*** Opening SOURCE INFORMATION ***
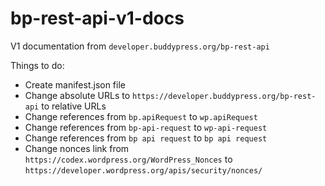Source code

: # bp-rest-api-v1-docs
V1 documentation from `developer.buddypress.org/bp-rest-api`

Things to do:
* Create manifest.json file
* Change absolute URLs to `https://developer.buddypress.org/bp-rest-api` to relative URLs
* Change references from `bp.apiRequest` to `wp.apiRequest`
* Change references from `bp-api-request` to `wp-api-request`
* Change references from `bp api request` to `bp api request`
* Change nonces link from `https://codex.wordpress.org/WordPress_Nonces` to `https://developer.wordpress.org/apis/security/nonces/`
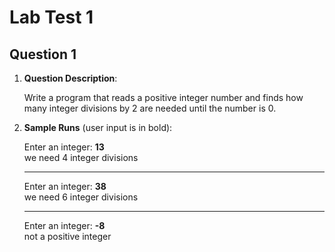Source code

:# Lab Test 1

## Question 1

1. **Question Description**:

    Write a program that reads a positive integer number and finds how many integer divisions by 2 are needed until the number is 0.

2. **Sample Runs** (user input is in bold):

    Enter an integer: **13**<br>
    we need 4 integer divisions

    ---
    Enter an integer: **38**<br>
    we need 6 integer divisions

    ---
    Enter an integer: **-8**<br>
    not a positive integer
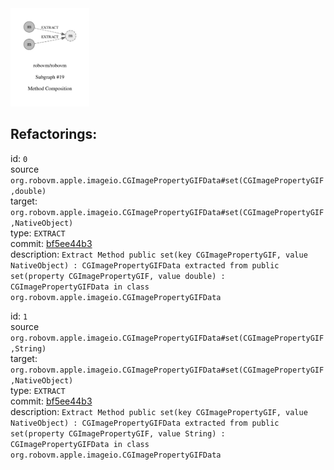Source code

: <img src=subgraph_atomic_19.svg width=25%>

## Refactorings:

id: `0`\
source `org.robovm.apple.imageio.CGImagePropertyGIFData#set(CGImagePropertyGIF,double)`\
target: `org.robovm.apple.imageio.CGImagePropertyGIFData#set(CGImagePropertyGIF,NativeObject)`\
type: `EXTRACT`\
commit: [bf5ee44b3](https://github.com/robovm/robovm/commit/bf5ee44b3b576e01ab09cae9f50300417b01dc07)\
description: `Extract Method public set(key CGImagePropertyGIF, value NativeObject) : CGImagePropertyGIFData extracted from public set(property CGImagePropertyGIF, value double) : CGImagePropertyGIFData in class org.robovm.apple.imageio.CGImagePropertyGIFData`

id: `1`\
source `org.robovm.apple.imageio.CGImagePropertyGIFData#set(CGImagePropertyGIF,String)`\
target: `org.robovm.apple.imageio.CGImagePropertyGIFData#set(CGImagePropertyGIF,NativeObject)`\
type: `EXTRACT`\
commit: [bf5ee44b3](https://github.com/robovm/robovm/commit/bf5ee44b3b576e01ab09cae9f50300417b01dc07)\
description: `Extract Method public set(key CGImagePropertyGIF, value NativeObject) : CGImagePropertyGIFData extracted from public set(property CGImagePropertyGIF, value String) : CGImagePropertyGIFData in class org.robovm.apple.imageio.CGImagePropertyGIFData`

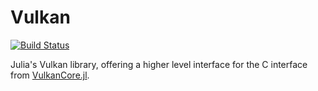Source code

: # Vulkan

[![Build Status](https://travis-ci.org/JuliaGPU/Vulkan.jl.svg?branch=master)](https://travis-ci.org/JuliaGPU/Vulkan.jl)

Julia's Vulkan library, offering a higher level interface for the C interface from [VulkanCore.jl](https://github.com/JuliaGPU/VulkanCore.jl).
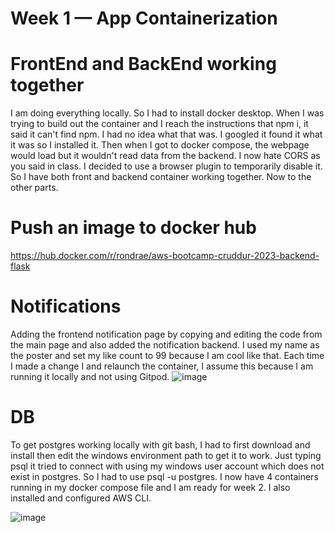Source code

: # Week 1 — App Containerization

# FrontEnd and BackEnd working together

I am doing everything locally. So I had to install docker desktop. When I was trying to build out the container and I reach the instructions that npm i, it said it can't find npm. I had no idea what that was. I googled it found it what it was so I installed it. Then when I got to docker compose, the webpage would load but it wouldn't read data from the backend. I now hate CORS as you said in class. I decided to use a browser plugin to temporarily disable it. So I have both front and backend container working together. Now to the other parts.



# Push an image to docker hub
https://hub.docker.com/r/rondrae/aws-bootcamp-cruddur-2023-backend-flask

# Notifications

Adding the frontend notification page by copying and editing the code from the main page and also added the notification backend. I used my name as the poster and set my like count to 99 because I am cool like that. Each time I made a change I and relaunch the container, I assume this because I am running it locally and not using Gitpod.
![image](https://user-images.githubusercontent.com/18177131/222917960-56afc1bb-dd44-4273-a1ed-e426b81b20ce.png)


# DB

To get postgres working locally with git bash, I had to first download and install then edit the windows environment path to get it to work. Just typing psql it tried to connect with using my windows user account which does not exist in postgres. So I had to use psql -u postgres. I now have 4 containers running in my docker compose file and I am ready for week 2. I also installed and configured AWS CLI.

![image](https://user-images.githubusercontent.com/18177131/222918072-377bce0a-c908-4858-8fb1-b73cab8ab6fe.png)
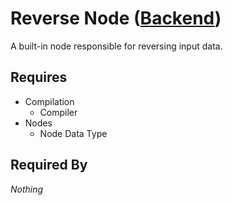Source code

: # Reverse Node ([Backend](../backend.md))

A built-in node responsible for reversing input data.

## Requires

- Compilation
    - Compiler
- Nodes
    - Node Data Type

## Required By

*Nothing*
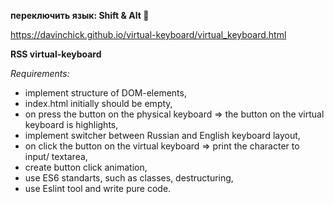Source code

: **переключить язык: Shift & Alt 💙**

https://davinchick.github.io/virtual-keyboard/virtual_keyboard.html

**RSS virtual-keyboard**

*Requirements:*
- implement structure of DOM-elements,
- index.html initially should be empty,
- on press the button on the physical keyboard => the button on the virtual keyboard is highlights,
- implement switcher between Russian and English keyboard layout,
- on click the button on the virtual keyboard => print the character to input/ textarea,
- create button click animation,
- use ES6 standarts, such as classes, destructuring, 
- use Eslint tool and write pure code.
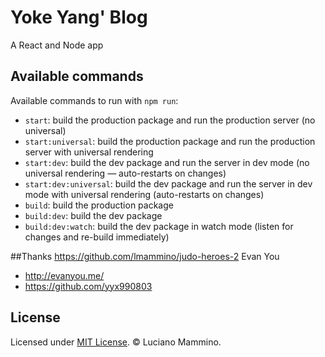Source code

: # Yoke Yang' Blog

A React and Node app

## Available commands

Available commands to run with `npm run`:

 - `start`: build the production package and run the production server (no universal)
 - `start:universal`: build the production package and run the production server with universal rendering
 - `start:dev`: build the dev package and run the server in dev mode (no universal rendering — auto-restarts on changes)
 - `start:dev:universal`: build the dev package and run the server in dev mode with universal rendering (auto-restarts on changes)
 - `build`: build the production package
 - `build:dev`: build the dev package
 - `build:dev:watch`: build the dev package in watch mode (listen for changes and re-build immediately)

 ##Thanks
 https://github.com/lmammino/judo-heroes-2
 Evan You
 - http://evanyou.me/
 - https://github.com/yyx990803
 ## License
 Licensed under [MIT License](LICENSE). © Luciano Mammino.
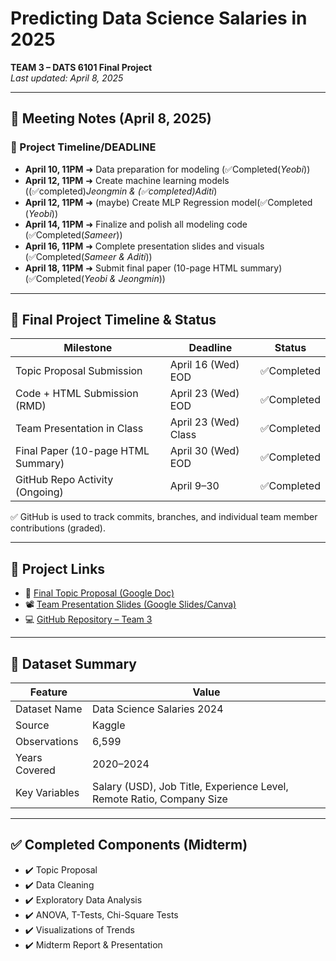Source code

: # Predicting Data Science Salaries in 2025  
**TEAM 3 – DATS 6101 Final Project**  
_Last updated: April 8, 2025_

---
<h2>📝 Meeting Notes (April 8, 2025)</h2>

<h3>📅 Project Timeline/DEADLINE</h3>
<ul>
  <li><strong>April 10, 11PM</strong> ➜ Data preparation for modeling (✅Completed(<em>Yeobi</em>))</li>
  <li><strong>April 12, 11PM</strong> ➜ Create machine learning models ((✅completed)<em>Jeongmin & (✅completed)Aditi</em>)</li>
  <li><strong>April 12, 11PM</strong> ➜ (maybe) Create MLP Regression model(✅Completed (<em>Yeobi</em>))</li>
  <li><strong>April 14, 11PM</strong> ➜ Finalize and polish all modeling code (✅Completed(<em>Sameer</em>))</li>
  <li><strong>April 16, 11PM</strong> ➜ Complete presentation slides and visuals (✅Completed(<em>Sameer & Aditi</em>))</li>
  <li><strong>April 18, 11PM</strong> ➜ Submit final paper (10-page HTML summary) (✅Completed(<em>Yeobi & Jeongmin</em>))</li>
</ul>


---

## 📌 Final Project Timeline & Status

| **Milestone**                           | **Deadline**           | **Status**           |
|-----------------------------------------|-------------------------|---------------------|
| Topic Proposal Submission               | April 16 (Wed) EOD      | ✅Completed         |
| Code + HTML Submission (RMD)            | April 23 (Wed) EOD      | ✅Completed         |
| Team Presentation in Class              | April 23 (Wed) Class    | ✅Completed         |
| Final Paper (10-page HTML Summary)      | April 30 (Wed) EOD      | ✅Completed         |
| GitHub Repo Activity (Ongoing)          | April 9–30              | ✅Completed         |

✅ GitHub is used to track commits, branches, and individual team member contributions (graded).

---


## 📂 Project Links


- 📝 [Final Topic Proposal (Google Doc)](https://docs.google.com/document/d/1TonihM2pEICN_JhDjw1G4cQPScTqqWj9scFf5tIRjkU/edit?tab=t.0#heading=h.9bmkoplnagtk)
- 📽️ [Team Presentation Slides (Google Slides/Canva)](link-here)
- 💻 [GitHub Repository – Team 3](https://github.com/sameerbatra1/Data-Science-Salaries)


---

## 📌 Dataset Summary

| Feature             | Value                         |
|---------------------|-------------------------------|
| Dataset Name        | Data Science Salaries 2024     |
| Source              | Kaggle                         |
| Observations        | 6,599                          |
| Years Covered       | 2020–2024                      |
| Key Variables       | Salary (USD), Job Title, Experience Level, Remote Ratio, Company Size |

---

## ✅ Completed Components (Midterm)

- ✔️ Topic Proposal
- ✔️ Data Cleaning
- ✔️ Exploratory Data Analysis
- ✔️ ANOVA, T-Tests, Chi-Square Tests
- ✔️ Visualizations of Trends
- ✔️ Midterm Report & Presentation

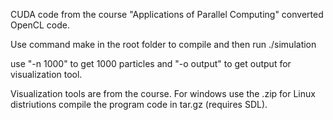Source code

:CUDA code from the course "Applications of Parallel Computing" converted OpenCL code.

Use command make in the root folder to compile and then run ./simulation

use "-n 1000" to get 1000 particles and "-o output" to get output for visualization tool.

Visualization tools are from the course. For windows use the .zip for Linux distriutions compile the program code in tar.gz (requires SDL).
*** Closing SOURCE INFORMATION ***
▶ _ACTIVITY_
Each line of the data that holds the word "changes" should be copied.

▶ _RESPONSE_
 - `start:dev`: build the dev package and run the server in dev mode (no universal rendering — auto-restarts on changes)
 - `start:dev:universal`: build the dev package and run the server in dev mode with universal rendering (auto-restarts on changes)
 - `build:dev:watch`: build the dev package in watch mode (listen for changes and re-build immediately)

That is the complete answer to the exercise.